__What is being asked__
Lines below containing the word "Access" should be copied out.

[[ Provided records, beginning ]]

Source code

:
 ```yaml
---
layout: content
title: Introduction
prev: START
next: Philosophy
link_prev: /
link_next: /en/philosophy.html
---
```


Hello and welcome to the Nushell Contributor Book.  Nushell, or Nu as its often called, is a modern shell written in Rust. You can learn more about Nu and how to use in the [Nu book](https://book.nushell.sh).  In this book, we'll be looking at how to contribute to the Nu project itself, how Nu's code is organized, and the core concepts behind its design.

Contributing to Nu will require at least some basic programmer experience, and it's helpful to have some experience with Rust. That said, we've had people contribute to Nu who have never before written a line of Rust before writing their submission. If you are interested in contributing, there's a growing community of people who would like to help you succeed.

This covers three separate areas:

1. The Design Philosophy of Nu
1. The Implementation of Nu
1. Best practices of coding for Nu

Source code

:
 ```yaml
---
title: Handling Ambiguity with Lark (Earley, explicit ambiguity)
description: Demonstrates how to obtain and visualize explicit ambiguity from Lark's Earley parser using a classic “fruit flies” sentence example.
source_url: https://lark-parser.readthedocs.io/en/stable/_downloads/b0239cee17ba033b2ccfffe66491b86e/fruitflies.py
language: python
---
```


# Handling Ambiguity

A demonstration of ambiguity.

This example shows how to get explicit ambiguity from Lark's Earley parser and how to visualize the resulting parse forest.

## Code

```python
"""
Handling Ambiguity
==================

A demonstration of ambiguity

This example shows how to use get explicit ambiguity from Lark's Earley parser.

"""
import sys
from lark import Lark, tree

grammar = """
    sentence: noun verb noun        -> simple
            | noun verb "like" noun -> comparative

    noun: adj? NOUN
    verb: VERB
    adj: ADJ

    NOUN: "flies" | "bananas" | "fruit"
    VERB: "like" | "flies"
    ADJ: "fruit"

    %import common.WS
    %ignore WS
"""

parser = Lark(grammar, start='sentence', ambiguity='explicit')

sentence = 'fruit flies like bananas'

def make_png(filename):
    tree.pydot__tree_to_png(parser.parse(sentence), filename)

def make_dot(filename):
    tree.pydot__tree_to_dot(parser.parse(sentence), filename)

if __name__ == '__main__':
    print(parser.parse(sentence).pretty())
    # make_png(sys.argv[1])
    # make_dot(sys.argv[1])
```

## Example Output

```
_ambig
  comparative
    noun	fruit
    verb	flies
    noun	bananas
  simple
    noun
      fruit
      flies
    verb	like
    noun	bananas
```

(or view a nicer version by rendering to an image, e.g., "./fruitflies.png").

[[ Provided records, end ]]
[[ Provided records, beginning ]]

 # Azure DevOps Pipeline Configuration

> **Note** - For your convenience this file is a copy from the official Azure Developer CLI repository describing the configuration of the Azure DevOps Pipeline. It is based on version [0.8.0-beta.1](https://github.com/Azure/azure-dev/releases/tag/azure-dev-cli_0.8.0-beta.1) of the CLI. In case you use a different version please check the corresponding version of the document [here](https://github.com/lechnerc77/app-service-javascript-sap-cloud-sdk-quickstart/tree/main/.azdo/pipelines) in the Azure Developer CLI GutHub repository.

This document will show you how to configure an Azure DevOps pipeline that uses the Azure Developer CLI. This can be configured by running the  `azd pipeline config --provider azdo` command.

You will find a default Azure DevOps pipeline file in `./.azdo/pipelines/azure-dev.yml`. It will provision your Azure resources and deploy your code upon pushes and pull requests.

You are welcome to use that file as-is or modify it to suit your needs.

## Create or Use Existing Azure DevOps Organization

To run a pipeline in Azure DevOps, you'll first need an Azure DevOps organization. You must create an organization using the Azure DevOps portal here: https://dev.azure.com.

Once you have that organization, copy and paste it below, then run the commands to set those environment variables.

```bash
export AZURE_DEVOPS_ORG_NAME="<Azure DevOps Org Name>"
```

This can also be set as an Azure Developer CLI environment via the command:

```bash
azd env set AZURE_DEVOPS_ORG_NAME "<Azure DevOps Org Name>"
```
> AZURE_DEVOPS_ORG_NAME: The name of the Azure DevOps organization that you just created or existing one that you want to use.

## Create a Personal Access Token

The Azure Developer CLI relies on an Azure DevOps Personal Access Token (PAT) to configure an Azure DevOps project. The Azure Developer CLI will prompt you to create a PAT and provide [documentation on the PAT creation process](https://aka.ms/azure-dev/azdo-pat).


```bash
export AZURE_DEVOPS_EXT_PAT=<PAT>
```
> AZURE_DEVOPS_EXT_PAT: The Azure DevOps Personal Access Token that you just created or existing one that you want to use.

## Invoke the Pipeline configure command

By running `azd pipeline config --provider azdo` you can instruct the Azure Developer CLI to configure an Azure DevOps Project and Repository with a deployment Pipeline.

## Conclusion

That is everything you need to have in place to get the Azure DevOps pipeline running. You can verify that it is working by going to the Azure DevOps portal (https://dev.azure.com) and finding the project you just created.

[[ Provided records, end ]]
[[ Provided records, beginning ]]

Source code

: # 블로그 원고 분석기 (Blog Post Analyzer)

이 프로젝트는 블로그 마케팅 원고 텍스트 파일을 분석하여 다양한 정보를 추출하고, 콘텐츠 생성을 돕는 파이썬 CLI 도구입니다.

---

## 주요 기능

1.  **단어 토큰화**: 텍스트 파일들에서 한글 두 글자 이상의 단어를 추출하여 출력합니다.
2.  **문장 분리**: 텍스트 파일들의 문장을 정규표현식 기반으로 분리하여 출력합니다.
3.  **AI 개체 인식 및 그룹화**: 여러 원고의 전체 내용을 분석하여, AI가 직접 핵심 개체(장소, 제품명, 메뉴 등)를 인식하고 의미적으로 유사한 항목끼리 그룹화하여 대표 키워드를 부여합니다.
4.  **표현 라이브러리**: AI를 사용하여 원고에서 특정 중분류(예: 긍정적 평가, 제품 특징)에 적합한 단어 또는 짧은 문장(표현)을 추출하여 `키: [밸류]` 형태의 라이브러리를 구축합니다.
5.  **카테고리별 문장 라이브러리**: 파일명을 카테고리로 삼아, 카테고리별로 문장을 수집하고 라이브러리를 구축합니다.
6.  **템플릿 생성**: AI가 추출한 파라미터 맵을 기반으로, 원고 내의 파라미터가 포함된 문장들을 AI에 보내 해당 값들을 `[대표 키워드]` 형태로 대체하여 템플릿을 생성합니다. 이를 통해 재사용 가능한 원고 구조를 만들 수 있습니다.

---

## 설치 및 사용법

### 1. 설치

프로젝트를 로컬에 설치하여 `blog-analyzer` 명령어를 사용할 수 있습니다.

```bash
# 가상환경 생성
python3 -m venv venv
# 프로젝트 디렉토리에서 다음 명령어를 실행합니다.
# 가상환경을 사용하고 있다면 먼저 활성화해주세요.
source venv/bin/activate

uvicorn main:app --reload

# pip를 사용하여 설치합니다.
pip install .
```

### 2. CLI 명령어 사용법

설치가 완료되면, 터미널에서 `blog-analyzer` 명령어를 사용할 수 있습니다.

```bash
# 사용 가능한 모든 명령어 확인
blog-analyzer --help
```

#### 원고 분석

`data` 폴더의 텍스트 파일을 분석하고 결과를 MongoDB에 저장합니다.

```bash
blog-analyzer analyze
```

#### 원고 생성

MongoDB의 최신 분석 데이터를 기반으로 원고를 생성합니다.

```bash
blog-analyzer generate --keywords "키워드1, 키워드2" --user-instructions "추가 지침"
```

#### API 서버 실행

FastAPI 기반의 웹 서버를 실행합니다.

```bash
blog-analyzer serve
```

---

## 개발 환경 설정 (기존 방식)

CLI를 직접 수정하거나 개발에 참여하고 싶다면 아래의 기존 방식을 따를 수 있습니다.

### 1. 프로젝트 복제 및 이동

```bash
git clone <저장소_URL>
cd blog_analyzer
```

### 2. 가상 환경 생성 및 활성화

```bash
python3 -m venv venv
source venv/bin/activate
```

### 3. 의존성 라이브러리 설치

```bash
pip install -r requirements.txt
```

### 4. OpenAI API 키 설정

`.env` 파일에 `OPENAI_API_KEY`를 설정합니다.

[[ Provided records, end ]]

__Exercise result__
## Create a Personal Access Token
The Azure Developer CLI relies on an Azure DevOps Personal Access Token (PAT) to configure an Azure DevOps project. The Azure Developer CLI will prompt you to create a PAT and provide [documentation on the PAT creation process](https://aka.ms/azure-dev/azdo-pat).
> AZURE_DEVOPS_EXT_PAT: The Azure DevOps Personal Access Token that you just created or existing one that you want to use.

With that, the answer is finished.